Required action
Whenever the string "documentclass" turns up in a line of the data below, copy that line.

(Dataset records)

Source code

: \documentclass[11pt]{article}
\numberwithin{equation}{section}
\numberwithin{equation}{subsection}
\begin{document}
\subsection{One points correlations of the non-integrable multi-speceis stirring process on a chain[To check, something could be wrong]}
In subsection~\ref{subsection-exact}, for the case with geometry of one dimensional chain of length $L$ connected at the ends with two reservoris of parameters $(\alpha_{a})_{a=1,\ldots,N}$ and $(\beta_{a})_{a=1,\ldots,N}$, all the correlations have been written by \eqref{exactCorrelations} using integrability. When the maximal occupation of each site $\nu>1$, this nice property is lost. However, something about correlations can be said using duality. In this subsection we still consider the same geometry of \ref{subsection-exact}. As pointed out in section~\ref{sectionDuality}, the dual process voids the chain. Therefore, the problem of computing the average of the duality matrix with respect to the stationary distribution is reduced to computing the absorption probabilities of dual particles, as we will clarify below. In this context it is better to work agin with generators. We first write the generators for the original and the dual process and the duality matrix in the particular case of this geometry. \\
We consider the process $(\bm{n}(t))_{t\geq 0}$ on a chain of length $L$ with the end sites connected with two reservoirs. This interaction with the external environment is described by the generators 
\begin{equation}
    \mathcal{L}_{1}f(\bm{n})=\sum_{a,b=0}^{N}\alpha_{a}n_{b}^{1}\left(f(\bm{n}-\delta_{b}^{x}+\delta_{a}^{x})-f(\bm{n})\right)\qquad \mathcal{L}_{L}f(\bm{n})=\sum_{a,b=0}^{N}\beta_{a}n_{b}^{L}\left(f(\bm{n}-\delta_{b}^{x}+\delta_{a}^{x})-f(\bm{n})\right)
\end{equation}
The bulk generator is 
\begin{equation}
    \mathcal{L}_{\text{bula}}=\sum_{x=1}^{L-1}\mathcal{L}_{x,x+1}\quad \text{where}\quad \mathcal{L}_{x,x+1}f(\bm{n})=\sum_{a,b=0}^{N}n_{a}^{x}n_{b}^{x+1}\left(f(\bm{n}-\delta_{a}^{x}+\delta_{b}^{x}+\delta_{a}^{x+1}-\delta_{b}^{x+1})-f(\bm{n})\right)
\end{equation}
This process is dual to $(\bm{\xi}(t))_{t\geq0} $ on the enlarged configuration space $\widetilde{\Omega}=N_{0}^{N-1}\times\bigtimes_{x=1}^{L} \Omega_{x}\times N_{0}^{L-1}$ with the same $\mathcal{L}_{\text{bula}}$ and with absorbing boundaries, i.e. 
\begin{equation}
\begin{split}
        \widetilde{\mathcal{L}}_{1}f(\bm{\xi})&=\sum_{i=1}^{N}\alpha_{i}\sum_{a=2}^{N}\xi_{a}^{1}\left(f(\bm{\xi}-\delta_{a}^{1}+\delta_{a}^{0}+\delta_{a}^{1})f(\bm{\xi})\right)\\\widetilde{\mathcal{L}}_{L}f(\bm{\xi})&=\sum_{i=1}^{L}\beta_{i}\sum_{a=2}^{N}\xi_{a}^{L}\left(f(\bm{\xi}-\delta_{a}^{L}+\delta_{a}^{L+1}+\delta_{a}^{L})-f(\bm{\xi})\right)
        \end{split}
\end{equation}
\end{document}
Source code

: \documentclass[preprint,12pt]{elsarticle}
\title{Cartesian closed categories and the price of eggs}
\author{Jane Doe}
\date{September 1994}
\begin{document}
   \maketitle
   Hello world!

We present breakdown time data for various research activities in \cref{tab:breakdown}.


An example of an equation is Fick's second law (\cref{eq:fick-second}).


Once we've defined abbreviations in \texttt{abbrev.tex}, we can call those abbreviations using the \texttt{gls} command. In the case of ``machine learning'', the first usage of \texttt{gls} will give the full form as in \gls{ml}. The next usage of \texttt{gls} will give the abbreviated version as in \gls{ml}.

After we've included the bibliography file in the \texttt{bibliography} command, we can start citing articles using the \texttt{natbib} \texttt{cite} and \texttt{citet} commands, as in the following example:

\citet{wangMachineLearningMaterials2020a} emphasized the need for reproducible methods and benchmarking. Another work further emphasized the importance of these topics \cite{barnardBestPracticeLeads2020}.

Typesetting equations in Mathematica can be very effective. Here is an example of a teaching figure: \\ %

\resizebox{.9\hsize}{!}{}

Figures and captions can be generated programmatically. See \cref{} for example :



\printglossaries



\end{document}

(End Dataset records)

Exercise result
: \documentclass[11pt]{article}
: \documentclass[preprint,12pt]{elsarticle}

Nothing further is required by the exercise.